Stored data
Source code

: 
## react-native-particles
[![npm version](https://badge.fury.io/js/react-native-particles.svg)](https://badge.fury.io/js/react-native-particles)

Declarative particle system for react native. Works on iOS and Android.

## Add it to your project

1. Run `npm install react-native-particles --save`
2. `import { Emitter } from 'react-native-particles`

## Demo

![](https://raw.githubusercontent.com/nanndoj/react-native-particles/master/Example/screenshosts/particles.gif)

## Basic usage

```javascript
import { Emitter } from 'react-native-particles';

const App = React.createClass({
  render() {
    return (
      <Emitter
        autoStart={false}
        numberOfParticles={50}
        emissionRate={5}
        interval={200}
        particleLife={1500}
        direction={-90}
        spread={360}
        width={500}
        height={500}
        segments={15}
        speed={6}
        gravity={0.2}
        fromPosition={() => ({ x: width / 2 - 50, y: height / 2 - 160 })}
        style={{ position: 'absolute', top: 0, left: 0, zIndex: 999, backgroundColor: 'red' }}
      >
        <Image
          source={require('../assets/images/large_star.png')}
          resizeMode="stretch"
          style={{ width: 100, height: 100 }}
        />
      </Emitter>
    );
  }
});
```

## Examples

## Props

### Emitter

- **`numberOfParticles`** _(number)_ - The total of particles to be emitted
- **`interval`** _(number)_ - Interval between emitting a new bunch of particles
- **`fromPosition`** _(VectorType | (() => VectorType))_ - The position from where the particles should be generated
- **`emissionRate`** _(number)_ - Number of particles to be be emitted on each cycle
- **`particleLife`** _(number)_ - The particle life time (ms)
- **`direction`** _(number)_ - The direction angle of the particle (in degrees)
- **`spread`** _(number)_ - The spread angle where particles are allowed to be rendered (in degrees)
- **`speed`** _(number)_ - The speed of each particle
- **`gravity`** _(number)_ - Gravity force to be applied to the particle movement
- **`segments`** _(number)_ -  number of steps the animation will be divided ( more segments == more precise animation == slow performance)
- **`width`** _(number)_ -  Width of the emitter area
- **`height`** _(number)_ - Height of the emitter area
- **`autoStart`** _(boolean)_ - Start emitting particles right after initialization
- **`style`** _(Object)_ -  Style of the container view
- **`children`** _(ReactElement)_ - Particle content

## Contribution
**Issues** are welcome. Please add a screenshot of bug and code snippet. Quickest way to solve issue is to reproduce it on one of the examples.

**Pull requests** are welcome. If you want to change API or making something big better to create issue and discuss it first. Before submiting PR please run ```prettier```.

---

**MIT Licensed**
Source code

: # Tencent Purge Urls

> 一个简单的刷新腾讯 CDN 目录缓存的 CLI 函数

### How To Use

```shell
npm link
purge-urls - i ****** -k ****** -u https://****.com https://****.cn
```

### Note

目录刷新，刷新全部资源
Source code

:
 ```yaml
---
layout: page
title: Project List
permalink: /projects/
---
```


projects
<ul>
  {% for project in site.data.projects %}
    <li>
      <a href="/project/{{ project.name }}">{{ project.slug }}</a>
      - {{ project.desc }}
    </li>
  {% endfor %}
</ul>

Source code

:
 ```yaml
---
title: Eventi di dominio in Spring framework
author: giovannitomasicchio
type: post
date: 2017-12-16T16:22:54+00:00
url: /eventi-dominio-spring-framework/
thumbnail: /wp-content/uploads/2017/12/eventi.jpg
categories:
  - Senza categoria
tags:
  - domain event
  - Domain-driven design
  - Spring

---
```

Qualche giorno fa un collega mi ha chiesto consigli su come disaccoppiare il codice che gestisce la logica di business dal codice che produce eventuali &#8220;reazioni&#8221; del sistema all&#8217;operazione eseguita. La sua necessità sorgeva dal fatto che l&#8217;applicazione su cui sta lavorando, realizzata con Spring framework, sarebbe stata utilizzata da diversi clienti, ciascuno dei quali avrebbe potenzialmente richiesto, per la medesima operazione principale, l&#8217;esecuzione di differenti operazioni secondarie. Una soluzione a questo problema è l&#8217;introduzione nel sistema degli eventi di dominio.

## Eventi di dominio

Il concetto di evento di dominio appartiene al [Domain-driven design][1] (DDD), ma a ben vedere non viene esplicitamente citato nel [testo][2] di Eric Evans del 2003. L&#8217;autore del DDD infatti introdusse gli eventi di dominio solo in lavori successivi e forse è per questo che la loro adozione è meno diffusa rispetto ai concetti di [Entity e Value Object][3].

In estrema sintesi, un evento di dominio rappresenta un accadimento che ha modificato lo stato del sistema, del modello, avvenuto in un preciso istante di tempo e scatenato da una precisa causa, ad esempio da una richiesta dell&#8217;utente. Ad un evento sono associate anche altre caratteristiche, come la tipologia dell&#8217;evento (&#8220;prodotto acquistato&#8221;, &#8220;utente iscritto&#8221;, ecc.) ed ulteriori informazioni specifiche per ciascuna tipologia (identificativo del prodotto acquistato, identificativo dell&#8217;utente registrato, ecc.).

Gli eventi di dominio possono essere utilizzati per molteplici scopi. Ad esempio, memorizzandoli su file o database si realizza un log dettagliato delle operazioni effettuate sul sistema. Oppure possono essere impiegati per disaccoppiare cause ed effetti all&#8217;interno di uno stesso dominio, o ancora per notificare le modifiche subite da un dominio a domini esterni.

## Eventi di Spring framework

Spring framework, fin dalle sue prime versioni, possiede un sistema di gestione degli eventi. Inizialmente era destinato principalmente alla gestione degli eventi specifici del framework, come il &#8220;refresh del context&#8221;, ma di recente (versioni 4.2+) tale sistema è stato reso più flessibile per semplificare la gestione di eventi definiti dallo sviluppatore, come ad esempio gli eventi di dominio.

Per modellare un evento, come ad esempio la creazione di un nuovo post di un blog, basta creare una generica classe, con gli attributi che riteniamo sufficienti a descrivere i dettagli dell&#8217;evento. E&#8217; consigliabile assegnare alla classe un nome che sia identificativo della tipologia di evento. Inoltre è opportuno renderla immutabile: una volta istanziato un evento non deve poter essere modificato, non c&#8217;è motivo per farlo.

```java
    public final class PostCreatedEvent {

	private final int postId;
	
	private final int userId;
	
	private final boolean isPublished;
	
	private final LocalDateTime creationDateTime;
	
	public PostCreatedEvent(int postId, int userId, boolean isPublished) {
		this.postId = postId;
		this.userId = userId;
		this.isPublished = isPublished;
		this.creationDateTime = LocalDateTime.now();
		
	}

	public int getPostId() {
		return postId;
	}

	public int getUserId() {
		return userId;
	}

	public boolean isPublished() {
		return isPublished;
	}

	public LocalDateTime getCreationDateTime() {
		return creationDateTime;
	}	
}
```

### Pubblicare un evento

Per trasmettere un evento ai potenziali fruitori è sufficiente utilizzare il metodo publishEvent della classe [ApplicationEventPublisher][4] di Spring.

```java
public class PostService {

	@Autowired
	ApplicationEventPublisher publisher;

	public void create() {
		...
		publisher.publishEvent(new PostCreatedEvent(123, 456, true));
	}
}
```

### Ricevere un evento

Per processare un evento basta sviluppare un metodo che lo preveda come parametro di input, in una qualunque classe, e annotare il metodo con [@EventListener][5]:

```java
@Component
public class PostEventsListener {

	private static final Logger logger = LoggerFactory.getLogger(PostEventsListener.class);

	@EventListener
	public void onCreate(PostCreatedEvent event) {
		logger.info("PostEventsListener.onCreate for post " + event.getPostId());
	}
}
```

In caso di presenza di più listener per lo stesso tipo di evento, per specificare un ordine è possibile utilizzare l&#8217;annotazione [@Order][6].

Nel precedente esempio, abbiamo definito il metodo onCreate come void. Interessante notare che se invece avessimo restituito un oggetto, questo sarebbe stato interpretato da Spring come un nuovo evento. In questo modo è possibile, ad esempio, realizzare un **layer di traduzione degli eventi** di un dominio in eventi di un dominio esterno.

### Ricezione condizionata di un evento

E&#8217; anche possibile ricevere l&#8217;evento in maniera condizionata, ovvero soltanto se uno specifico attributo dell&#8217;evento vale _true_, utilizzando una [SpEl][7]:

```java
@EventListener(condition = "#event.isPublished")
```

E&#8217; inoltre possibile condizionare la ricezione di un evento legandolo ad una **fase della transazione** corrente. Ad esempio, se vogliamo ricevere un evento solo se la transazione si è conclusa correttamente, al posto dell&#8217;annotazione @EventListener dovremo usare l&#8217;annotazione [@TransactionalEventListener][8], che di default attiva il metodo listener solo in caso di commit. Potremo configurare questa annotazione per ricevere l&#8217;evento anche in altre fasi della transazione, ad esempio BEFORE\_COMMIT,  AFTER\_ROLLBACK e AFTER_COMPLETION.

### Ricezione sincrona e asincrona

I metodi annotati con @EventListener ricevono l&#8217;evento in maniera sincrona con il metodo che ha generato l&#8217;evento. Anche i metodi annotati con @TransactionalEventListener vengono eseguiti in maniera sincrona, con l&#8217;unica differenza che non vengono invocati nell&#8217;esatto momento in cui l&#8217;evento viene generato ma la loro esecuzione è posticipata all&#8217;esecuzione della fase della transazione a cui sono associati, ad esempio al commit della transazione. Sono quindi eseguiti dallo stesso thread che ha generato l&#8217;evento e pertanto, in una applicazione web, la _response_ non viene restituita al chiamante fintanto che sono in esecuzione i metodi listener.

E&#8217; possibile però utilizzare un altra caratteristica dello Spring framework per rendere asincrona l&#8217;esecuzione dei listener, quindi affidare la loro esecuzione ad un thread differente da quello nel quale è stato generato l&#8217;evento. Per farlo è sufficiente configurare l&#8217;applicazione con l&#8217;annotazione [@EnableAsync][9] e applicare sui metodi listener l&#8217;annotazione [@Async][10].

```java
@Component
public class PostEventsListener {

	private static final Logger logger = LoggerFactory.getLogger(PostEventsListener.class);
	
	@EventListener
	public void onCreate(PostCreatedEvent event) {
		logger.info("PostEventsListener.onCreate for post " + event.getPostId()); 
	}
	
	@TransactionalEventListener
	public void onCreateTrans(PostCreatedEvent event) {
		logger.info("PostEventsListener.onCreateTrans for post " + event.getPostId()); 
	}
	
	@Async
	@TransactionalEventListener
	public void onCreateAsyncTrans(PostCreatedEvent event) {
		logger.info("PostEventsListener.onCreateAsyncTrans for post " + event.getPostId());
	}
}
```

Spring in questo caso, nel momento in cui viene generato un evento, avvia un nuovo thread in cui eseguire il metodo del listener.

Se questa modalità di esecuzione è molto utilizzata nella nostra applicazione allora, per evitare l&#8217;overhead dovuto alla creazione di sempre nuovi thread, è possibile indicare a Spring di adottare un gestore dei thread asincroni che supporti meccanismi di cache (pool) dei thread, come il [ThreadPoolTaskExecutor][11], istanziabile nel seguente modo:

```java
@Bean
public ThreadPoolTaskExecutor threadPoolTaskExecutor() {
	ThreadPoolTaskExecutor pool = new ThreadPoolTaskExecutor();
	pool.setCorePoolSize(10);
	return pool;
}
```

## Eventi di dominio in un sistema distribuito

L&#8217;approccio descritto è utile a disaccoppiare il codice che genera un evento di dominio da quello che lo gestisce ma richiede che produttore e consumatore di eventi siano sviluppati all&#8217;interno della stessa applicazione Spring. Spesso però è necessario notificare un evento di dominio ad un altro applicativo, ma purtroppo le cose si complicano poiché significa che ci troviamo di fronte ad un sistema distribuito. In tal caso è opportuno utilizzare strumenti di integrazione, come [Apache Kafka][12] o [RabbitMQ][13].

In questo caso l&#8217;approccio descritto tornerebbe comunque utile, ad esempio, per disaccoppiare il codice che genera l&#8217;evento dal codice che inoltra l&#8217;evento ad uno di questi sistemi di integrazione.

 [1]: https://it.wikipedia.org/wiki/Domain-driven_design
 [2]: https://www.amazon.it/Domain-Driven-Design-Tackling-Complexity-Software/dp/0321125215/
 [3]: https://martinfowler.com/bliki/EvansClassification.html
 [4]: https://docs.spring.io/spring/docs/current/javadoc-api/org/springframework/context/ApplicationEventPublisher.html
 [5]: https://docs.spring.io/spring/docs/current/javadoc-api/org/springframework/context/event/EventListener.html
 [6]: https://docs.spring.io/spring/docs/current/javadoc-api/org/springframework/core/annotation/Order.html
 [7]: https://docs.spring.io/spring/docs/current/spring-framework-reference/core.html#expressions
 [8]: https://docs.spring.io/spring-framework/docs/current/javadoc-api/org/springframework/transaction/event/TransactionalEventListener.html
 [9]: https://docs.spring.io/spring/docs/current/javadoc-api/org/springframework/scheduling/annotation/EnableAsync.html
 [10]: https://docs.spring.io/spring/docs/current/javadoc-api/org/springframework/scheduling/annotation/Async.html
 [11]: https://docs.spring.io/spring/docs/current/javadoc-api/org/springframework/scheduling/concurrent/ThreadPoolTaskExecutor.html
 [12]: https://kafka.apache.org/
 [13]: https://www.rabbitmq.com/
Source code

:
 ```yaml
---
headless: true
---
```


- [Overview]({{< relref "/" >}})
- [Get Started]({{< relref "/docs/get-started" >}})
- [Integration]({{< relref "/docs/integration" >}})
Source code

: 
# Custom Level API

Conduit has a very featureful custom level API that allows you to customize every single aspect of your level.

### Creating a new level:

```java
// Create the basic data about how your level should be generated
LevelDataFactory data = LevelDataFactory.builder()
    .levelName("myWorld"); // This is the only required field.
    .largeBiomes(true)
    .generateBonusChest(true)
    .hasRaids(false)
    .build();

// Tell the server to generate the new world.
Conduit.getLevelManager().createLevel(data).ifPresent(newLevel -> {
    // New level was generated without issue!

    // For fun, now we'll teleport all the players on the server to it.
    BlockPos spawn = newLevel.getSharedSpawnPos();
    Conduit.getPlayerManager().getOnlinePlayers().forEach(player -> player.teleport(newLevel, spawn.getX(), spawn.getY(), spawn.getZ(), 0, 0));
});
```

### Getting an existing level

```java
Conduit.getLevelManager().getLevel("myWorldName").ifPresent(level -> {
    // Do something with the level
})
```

Task directions => Above are the lines; repeat exactly the ones from the line containing "## Eventi di dominio in" down to the line containing "# Custom Level API", both inclusive.

Solution to this exercise =>
## Eventi di dominio in un sistema distribuito

L&#8217;approccio descritto è utile a disaccoppiare il codice che genera un evento di dominio da quello che lo gestisce ma richiede che produttore e consumatore di eventi siano sviluppati all&#8217;interno della stessa applicazione Spring. Spesso però è necessario notificare un evento di dominio ad un altro applicativo, ma purtroppo le cose si complicano poiché significa che ci troviamo di fronte ad un sistema distribuito. In tal caso è opportuno utilizzare strumenti di integrazione, come [Apache Kafka][12] o [RabbitMQ][13].

In questo caso l&#8217;approccio descritto tornerebbe comunque utile, ad esempio, per disaccoppiare il codice che genera l&#8217;evento dal codice che inoltra l&#8217;evento ad uno di questi sistemi di integrazione.

 [1]: https://it.wikipedia.org/wiki/Domain-driven_design
 [2]: https://www.amazon.it/Domain-Driven-Design-Tackling-Complexity-Software/dp/0321125215/
 [3]: https://martinfowler.com/bliki/EvansClassification.html
 [4]: https://docs.spring.io/spring/docs/current/javadoc-api/org/springframework/context/ApplicationEventPublisher.html
 [5]: https://docs.spring.io/spring/docs/current/javadoc-api/org/springframework/context/event/EventListener.html
 [6]: https://docs.spring.io/spring/docs/current/javadoc-api/org/springframework/core/annotation/Order.html
 [7]: https://docs.spring.io/spring/docs/current/spring-framework-reference/core.html#expressions
 [8]: https://docs.spring.io/spring-framework/docs/current/javadoc-api/org/springframework/transaction/event/TransactionalEventListener.html
 [9]: https://docs.spring.io/spring/docs/current/javadoc-api/org/springframework/scheduling/annotation/EnableAsync.html
 [10]: https://docs.spring.io/spring/docs/current/javadoc-api/org/springframework/scheduling/annotation/Async.html
 [11]: https://docs.spring.io/spring/docs/current/javadoc-api/org/springframework/scheduling/concurrent/ThreadPoolTaskExecutor.html
 [12]: https://kafka.apache.org/
 [13]: https://www.rabbitmq.com/
Source code

:
 ```yaml
---
headless: true
---
```


- [Overview]({{< relref "/" >}})
- [Get Started]({{< relref "/docs/get-started" >}})
- [Integration]({{< relref "/docs/integration" >}})
Source code

: 
# Custom Level API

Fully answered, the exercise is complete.